スタチンの副作用で最も多いのは筋肉痛、脱力感、全身倦怠感などの筋肉系の副作用でしょう。しかし、多くの医師は筋肉の副作用なんて得られる利益よりかなり軽度の問題だと思っているでしょう。そして、筋肉のマーカーのCPKを測定して、それほど変化がなかったり軽度の上昇では、その訴えが本当にスタチンによって起きているとは思ってくれないかもしれません。
超有名医学雑誌Lancetで、スタチン投与時の筋症状は9割以上が関連なし、という結論の論文を出してしまったので、余計に患者の訴えは疑われてしまう可能性が高くなります。
CPKが基準値の10倍になればさすがに信じてくれるかもしれませんが、3倍程度までは中止を考えてくれないかもしれません。
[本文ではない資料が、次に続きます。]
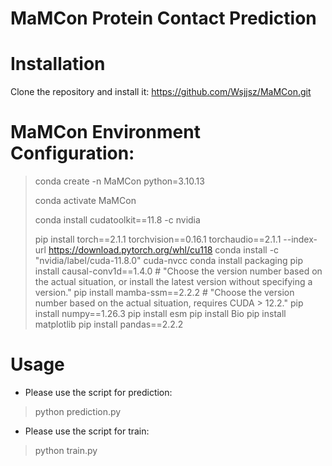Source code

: # MaMCon Protein Contact Prediction

# Installation
Clone the repository and install it:
https://github.com/Wsjjsz/MaMCon.git
# MaMCon Environment Configuration:
> conda create -n MaMCon python=3.10.13
> 
> conda activate MaMCon
> 
> conda install cudatoolkit==11.8 -c nvidia
> 
> pip install torch==2.1.1 torchvision==0.16.1 torchaudio==2.1.1 --index-url https://download.pytorch.org/whl/cu118
> conda install -c "nvidia/label/cuda-11.8.0" cuda-nvcc
> conda install packaging
> pip install causal-conv1d==1.4.0  # "Choose the version number based on the actual situation, or install the latest version without specifying a version."
> pip install mamba-ssm==2.2.2  # "Choose the version number based on the actual situation, requires CUDA > 12.2."
> pip install numpy==1.26.3
> pip install esm
> pip install Bio
> pip install matplotlib
> pip install pandas==2.2.2
# Usage
* Please use the script for prediction:
> python prediction.py

* Please use the script for train:
> python train.py
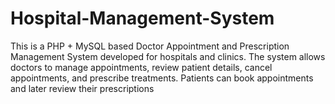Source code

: # Hospital-Management-System
This is a PHP + MySQL based Doctor Appointment and Prescription Management System developed for hospitals and clinics. The system allows doctors to manage appointments, review patient details, cancel appointments, and prescribe treatments. Patients can book appointments and later review their prescriptions
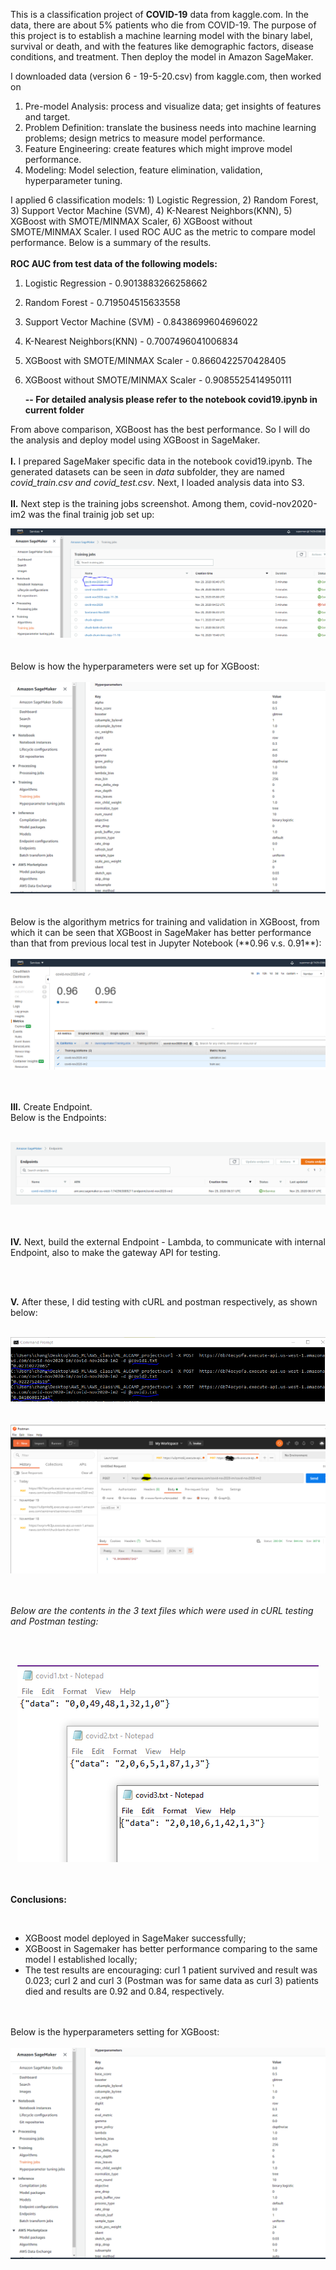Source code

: This is a classification project of **COVID-19** data from kaggle.com. In the data, there are about 5% patients who die from COVID-19. The purpose of this project is to establish a machine learning model with the binary label, survival or death, and with the features like demographic factors, disease conditions, and treatment. Then deploy the model in Amazon SageMaker.

I downloaded data (version 6 - 19-5-20.csv) from kaggle.com, then worked on 
1. Pre-model Analysis: process and visualize data; get insights of features and target.
2. Problem Definition: translate the business needs into machine learning problems; design metrics to measure model performance.
3. Feature Engineering: create features which might improve model performance.
4. Modeling: Model selection, feature elimination, validation, hyperparameter tuning.

I applied 6 classification models: 1) Logistic Regression, 2) Random Forest, 3) Support Vector Machine (SVM), 4) K-Nearest Neighbors(KNN), 5) XGBoost with SMOTE/MINMAX Scaler, 6) XGBoost without SMOTE/MINMAX Scaler. I used ROC AUC as the metric to compare model performance. Below is a summary of the results.<br><br>
**ROC AUC from test data of the following models:**
1) Logistic Regression - 0.9013883266258662
2) Random Forest - 0.719504515633558
3) Support Vector Machine (SVM) - 0.8438699604696022
4) K-Nearest Neighbors(KNN) - 0.7007496041006834
5) XGBoost with SMOTE/MINMAX Scaler - 0.8660422570428405
6) XGBoost without SMOTE/MINMAX Scaler - 0.9085525414950111

    **-- For detailed analysis please refer to the notebook covid19.ipynb in current folder** 

From above comparison, XGBoost has the best performance. So I will do the analysis and deploy model using XGBoost in SageMaker. <br><br>
**I.** I prepared SageMaker specific data in the notebook covid19.ipynb. The generated datasets can be seen in *data* subfolder, they are named *covid_train.csv and covid_test.csv*. Next, I loaded analysis data into S3.
<br><br>
**II.** Next step is the training jobs screenshot. Among them, covid-nov2020-im2 was the final trainig job set up:
<br>
<!--![](https://github.com/nichangyuan/ML-DL/blob/master/ML.jpg?raw=true)-->
<div align="center">
<img src="https://github.com/nichangyuan/ML-DL/blob/master/AWS/cov19_classification/Training_jobs.PNG?raw=true" >
</div>
<br>
<br>
Below is how the hyperparameters were set up for XGBoost:<br><br>
<div align="center">
<img src="https://github.com/nichangyuan/ML-DL/blob/master/AWS/cov19_classification/hyperparameters.PNG?raw=true" >
</div>
<br>
<br>
Below is the algorithym metrics for training and validation in XGBoost, from which it can be seen that XGBoost in SageMaker has better performance than that from previous local test in Jupyter Notebook (**0.96 v.s. 0.91**):<br><br>
<div align="center">
<img src="https://github.com/nichangyuan/ML-DL/blob/master/AWS/cov19_classification/auc.PNG?raw=true" >
</div>
<br>
<br>

**III.** Create Endpoint. <br>Below is the Endpoints:<br><br>
<div align="center">
<img src="https://github.com/nichangyuan/ML-DL/blob/master/AWS/cov19_classification/Endpoints.PNG?raw=true" >
</div>
<br>
<br>

**IV.** Next, build the external Endpoint - Lambda, to communicate with internal Endpoint, also to make the gateway API for testing.

<br><br>

**V.** After these, I did testing with cURL and postman respectively, as shown below:<br><br>
<div align="center">
<img src="https://github.com/nichangyuan/ML-DL/blob/master/AWS/cov19_classification/curl_test.PNG?raw=true" >
</div>
<br>
<br>
<div align="center">
<img src="https://github.com/nichangyuan/ML-DL/blob/master/AWS/cov19_classification/Postman3.PNG?raw=true" >
</div>
<br>

<br>

*Below are the contents in the 3 text files which were used in cURL testing and Postman testing:*

<br><br>
<div align="center">
<img src="https://github.com/nichangyuan/ML-DL/blob/master/AWS/cov19_classification/data_test.PNG?raw=true" >
</div>
<br>
<br>

**Conclusions:**

<br>

- XGBoost model deployed in SageMaker successfully;
- XGBoost in Sagemaker has better performance comparing to the same model I established locally;
- The test results are encouraging: curl 1 patient survived and result was 0.023; curl 2 and curl 3 (Postman was for same data as curl 3) patients died and results are 0.92 and 0.84, respectively.

<br>





<br>
Below is the hyperparameters setting for XGBoost:<br><br>
<div align="center">
<img src="https://github.com/nichangyuan/ML-DL/blob/master/AWS/cov19_classification/hyperparameters.PNG?raw=true" >
</div>
<br>







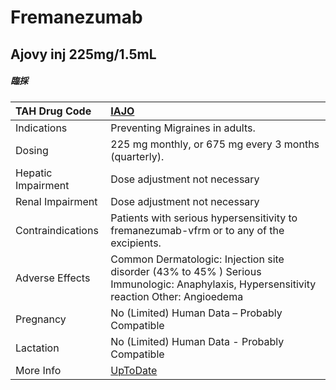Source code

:# Fremanezumab

## Ajovy inj 225mg/1.5mL

##### 臨採

| TAH Drug Code      | [IAJO](https://www.tahsda.org.tw/drugs/hissearch.php?drug_code=IAJO)                                                                     |
|:-------------------|:-----------------------------------------------------------------------------------------------------------------------------------------|
| Indications        | Preventing Migraines in adults.                                                                                                          |
| Dosing             | 225 mg monthly, or 675 mg every 3 months (quarterly).                                                                                    |
| Hepatic Impairment | Dose adjustment not necessary                                                                                                            |
| Renal Impairment   | Dose adjustment not necessary                                                                                                            |
| Contraindications  | Patients with serious hypersensitivity to fremanezumab-vfrm or to any of the excipients.                                                 |
| Adverse Effects    | Common Dermatologic: Injection site disorder (43% to 45% ) Serious Immunologic: Anaphylaxis, Hypersensitivity reaction Other: Angioedema |
| Pregnancy          | No (Limited) Human Data – Probably Compatible                                                                                            |
| Lactation          | No (Limited) Human Data - Probably Compatible                                                                                            |
| More Info          | [UpToDate](https://www.uptodate.com/contents/fremanezumab-drug-information)                                                              |

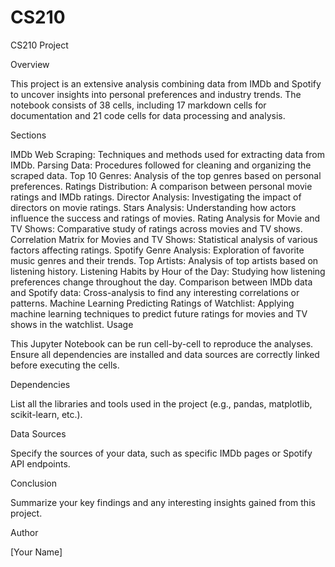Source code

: # CS210

CS210 Project

Overview

This project is an extensive analysis combining data from IMDb and Spotify to uncover insights into personal preferences and industry trends. The notebook consists of 38 cells, including 17 markdown cells for documentation and 21 code cells for data processing and analysis.

Sections

IMDb
Web Scraping: Techniques and methods used for extracting data from IMDb.
Parsing Data: Procedures followed for cleaning and organizing the scraped data.
Top 10 Genres: Analysis of the top genres based on personal preferences.
Ratings Distribution: A comparison between personal movie ratings and IMDb ratings.
Director Analysis: Investigating the impact of directors on movie ratings.
Stars Analysis: Understanding how actors influence the success and ratings of movies.
Rating Analysis for Movie and TV Shows: Comparative study of ratings across movies and TV shows.
Correlation Matrix for Movies and TV Shows: Statistical analysis of various factors affecting ratings.
Spotify
Genre Analysis: Exploration of favorite music genres and their trends.
Top Artists: Analysis of top artists based on listening history.
Listening Habits by Hour of the Day: Studying how listening preferences change throughout the day.
Comparison between IMDb data and Spotify data: Cross-analysis to find any interesting correlations or patterns.
Machine Learning
Predicting Ratings of Watchlist: Applying machine learning techniques to predict future ratings for movies and TV shows in the watchlist.
Usage

This Jupyter Notebook can be run cell-by-cell to reproduce the analyses. Ensure all dependencies are installed and data sources are correctly linked before executing the cells.

Dependencies

List all the libraries and tools used in the project (e.g., pandas, matplotlib, scikit-learn, etc.).

Data Sources

Specify the sources of your data, such as specific IMDb pages or Spotify API endpoints.

Conclusion

Summarize your key findings and any interesting insights gained from this project.

Author

[Your Name]
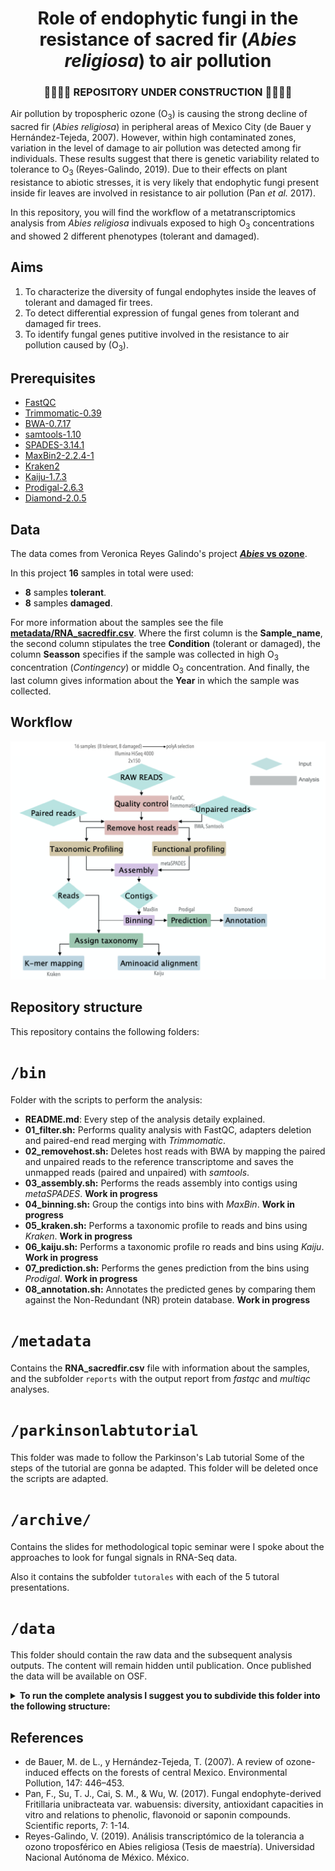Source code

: # <div align="center"> Role of endophytic fungi in the resistance of sacred fir (*Abies religiosa*) to air pollution </div>

### <div align="center">  :construction::construction::construction::construction: REPOSITORY UNDER CONSTRUCTION :construction::construction::construction::construction: </div>






Air pollution by tropospheric ozone (O<sub>3</sub>) is causing the strong decline of sacred fir (*Abies religiosa*) in peripheral areas of Mexico City (de Bauer y Hernández-Tejeda, 2007). However, within high contaminated zones, variation in the level of damage to air pollution was detected among fir individuals. These results suggest that there is genetic variability related to tolerance to O<sub>3</sub> (Reyes-Galindo, 2019). Due to their effects on plant resistance to abiotic stresses, it is very likely that endophytic fungi present inside fir leaves are involved in resistance to air pollution (Pan *et al.* 2017).

In this repository, you will find the workflow of a metatranscriptomics analysis from *Abies religiosa* indivuals exposed to high O<sub>3</sub> concentrations and showed 2 different phenotypes (tolerant and damaged). 

## **Aims**

1. To characterize the diversity of fungal endophytes inside the leaves of tolerant and damaged fir trees.
2. To detect differential expression of fungal genes from tolerant and damaged fir trees. 
3. To identify fungal genes putitive involved in the resistance to air pollution caused by (O<sub>3</sub>).

## **Prerequisites**

* [FastQC](https://www.bioinformatics.babraham.ac.uk/projects/fastqc/)
* [Trimmomatic-0.39](http://www.usadellab.org/cms/?page=trimmomatic)
* [BWA-0.7.17](http://bio-bwa.sourceforge.net)
* [samtools-1.10](http://www.htslib.org)
* [SPADES-3.14.1](https://cab.spbu.ru/software/spades/)
* [MaxBin2-2.2.4-1](https://sourceforge.net/projects/maxbin2/)
* [Kraken2](https://ccb.jhu.edu/software/kraken2/)
* [Kaiju-1.7.3](http://kaiju.binf.ku.dk)
* [Prodigal-2.6.3](https://github.com/hyattpd/Prodigal)
* [Diamond-2.0.5](https://github.com/bbuchfink/diamond)	


## **Data**

The data comes from Veronica Reyes Galindo's project [***Abies* vs ozone**](https://github.com/VeroIarrachtai/Abies_vs_ozone). 

In this project **16** samples in total were used:

* **8** samples **tolerant**.
* **8** samples **damaged**.  

For more information about the samples see the file [**metadata/RNA_sacredfir.csv**](./metadata/RNA_sacredfir.csv).
Where the first column is the **Sample_name**, the second column stipulates the tree **Condition** (tolerant or damaged), the column **Seasson** specifies if the sample was collected in high O<sub>3</sub> concentration (*Contingency*) or middle O<sub>3</sub> concentration. And finally, the last column gives information about the **Year** in which the sample was collected.


## **Workflow**

![](workflow.png)

## **Repository structure**

This repository contains the following folders:

# `/bin`

Folder with the scripts to perform the analysis:

* **README.md**: Every step of the analysis detaily explained.
* **01_filter.sh:** Performs quality analysis with FastQC, adapters deletion and paired-end read merging with *Trimmomatic*.
* **02_removehost.sh:** Deletes host reads with BWA by mapping the paired and unpaired reads to the reference transcriptome and saves the unmapped reads (paired and unpaired) with *samtools*.
* **03_assembly.sh:** Performs the reads assembly into contigs using *metaSPADES*. **Work in progress**
* **04_binning.sh:** Group the contigs into bins with *MaxBin*. **Work in progress**
* **05_kraken.sh:** Performs a taxonomic profile to reads and bins using *Kraken*. **Work in progress**
* **06_kaiju.sh:** Performs a taxonomic profile ro reads and bins using *Kaiju*. **Work in progress**
* **07_prediction.sh:** Performs the genes prediction from the bins using *Prodigal*. **Work in progress**
* **08_annotation.sh:** Annotates the predicted genes by comparing them against the Non-Redundant (NR) protein database. **Work in progress**
  
# `/metadata`


Contains the **RNA_sacredfir.csv** file with information about the samples, and the subfolder `reports` with the output report from *fastqc* and *multiqc* analyses. 

# `/parkinsonlabtutorial`

This folder was made to follow the Parkinson's Lab tutorial Some of the steps of the tutorial are gonna be adapted. This folder will be deleted once the scripts are adapted.

# `/archive/`

Contains the slides for methodological topic seminar were I spoke about the approaches to look for fungal signals in RNA-Seq data.

Also it contains the subfolder `tutorales` with each of the 5 tutoral presentations.  



# `/data`

This folder should contain the raw data and the subsequent analysis outputs. The content will remain hidden until publication. Once published the data will be available on OSF.

<details>
<summary><b>To run the complete analysis I suggest you to subdivide this folder into the following structure:</b></summary>
<br>
<pre>
  

data
├── assembly
├── binning
├── filter
│   ├── adapters
│   ├── outputs
│   └── reference
├── function
│   ├── annotation
│   └── prediction
├── raw
├── reports
│   ├── mapped
│   └── trimmed
└── taxonomy
    ├── kaiju
    │   ├── contigs
    │   └── reads
    └── kraken
        ├── contigs
        └── reads

</pre>
</details>


## **References**

* de Bauer, M. de L., y Hernández-Tejeda, T. (2007). A review of ozone- induced effects on the forests of central Mexico.
Environmental Pollution, 147: 446–453.
* Pan, F., Su, T. J., Cai, S. M., & Wu, W. (2017). Fungal endophyte-derived Fritillaria unibracteata var. wabuensis: diversity, antioxidant capacities in vitro and relations to phenolic, flavonoid or saponin compounds. Scientific reports, 7: 1-14.
* Reyes-Galindo, V. (2019). Análisis transcriptómico de la tolerancia a ozono troposférico en Abies religiosa (Tesis de
maestría). Universidad Nacional Autónoma de México. México.

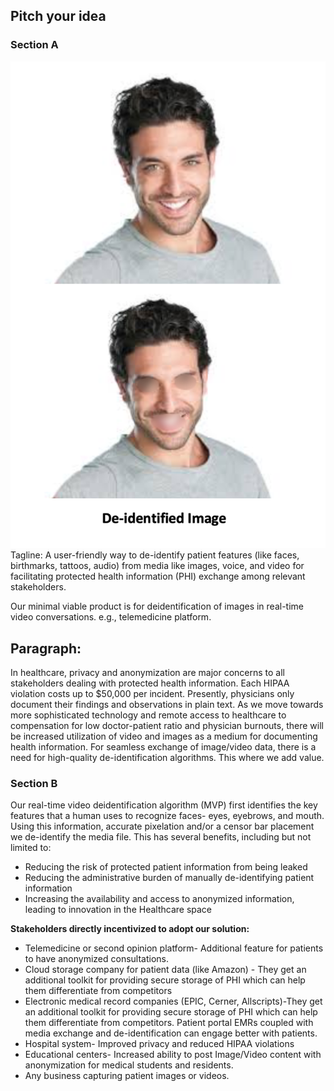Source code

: ## Pitch your idea
### Section A
![image](https://github.com/SudoSharma/datonymous/blob/master/Screenshot%202019-03-31%20at%206.49.07%20PM.png)
</br>Tagline: A user-friendly way to de-identify patient features (like faces, birthmarks, tattoos, audio) from media like images, voice, and video for facilitating protected health information (PHI) exchange among relevant stakeholders. 

Our minimal viable product is for deidentification of images in real-time video conversations. e.g., telemedicine platform.

## Paragraph:
In healthcare, privacy and anonymization are major concerns to all stakeholders dealing with protected health information. Each HIPAA violation costs up to $50,000 per incident. Presently, physicians only document their findings and observations in plain text. As we move towards more sophisticated technology and remote access to healthcare to compensation for low doctor-patient ratio and physician burnouts, there will be increased utilization of video and images as a medium for documenting health information. For seamless exchange of image/video data, there is a need for high-quality de-identification algorithms. This where we add value.

### Section B
Our real-time video deidentification algorithm (MVP) first identifies the key features that a human uses to recognize faces- eyes, eyebrows, and mouth.  Using this information, accurate pixelation and/or a censor bar placement we de-identify the media file. This has several benefits, including but not limited to:

- Reducing the risk of protected patient information from being leaked
- Reducing the administrative burden of manually de-identifying patient information
- Increasing the availability and access to anonymized information, leading to innovation in the Healthcare space 

<b>Stakeholders directly incentivized to adopt our solution:</b><br>
- Telemedicine or second opinion platform- Additional feature for patients to have anonymized consultations.
- Cloud storage company for patient data (like Amazon) - They get an additional toolkit for providing secure storage of PHI which can help them differentiate from competitors
- Electronic medical record companies (EPIC, Cerner, Allscripts)-They get an additional toolkit for providing secure storage of PHI which can help them differentiate from competitors. Patient portal EMRs coupled with media exchange and de-identification can engage better with patients.
- Hospital system- Improved privacy and reduced HIPAA violations
- Educational centers- Increased ability to post Image/Video content with anonymization for medical students and residents.
- Any business capturing patient images or videos.
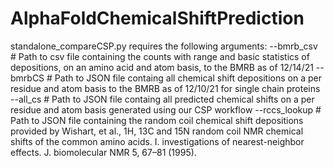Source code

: # AlphaFoldChemicalShiftPrediction

standalone_compareCSP.py requires the following arguments:
--bmrb_csv # Path to csv file containing the counts with range and basic statistics of depositions, on an amino acid and atom basis, to the BMRB as of 12/14/21
--bmrbCS   # Path to JSON file containg all chemical shift depositions on a per residue and atom basis to the BMRB as of 12/10/21 for single chain      proteins
--all_cs   # Path to JSON file containg all predicted chemical shifts on a per residue and atom basis generated using our CSP workflow
--rccs_lookup # Path to JSON file containing the random coil chemical shift depositions provided by Wishart, et al., 1H, 13C and 15N random coil NMR chemical shifts of the common amino acids. I. investigations of nearest-neighbor effects. J. biomolecular NMR 5, 67–81 (1995).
スタチン誘発性筋肉痛の可能性がある(日常の機能を制限し、スタチンへの曝露中に発生する筋肉の訴え(痛み、圧痛、または筋力低下)であり、スタチンの中止後に症状が解消し、CPKが正常化するか(そもそも上昇している場合)、または明らかに減少した場合、筋肉の訴えとスタチンの使用との因果関係はあり得ると考えられます。)20人を対象にして分析した研究を見てみましょう。(この論文参照)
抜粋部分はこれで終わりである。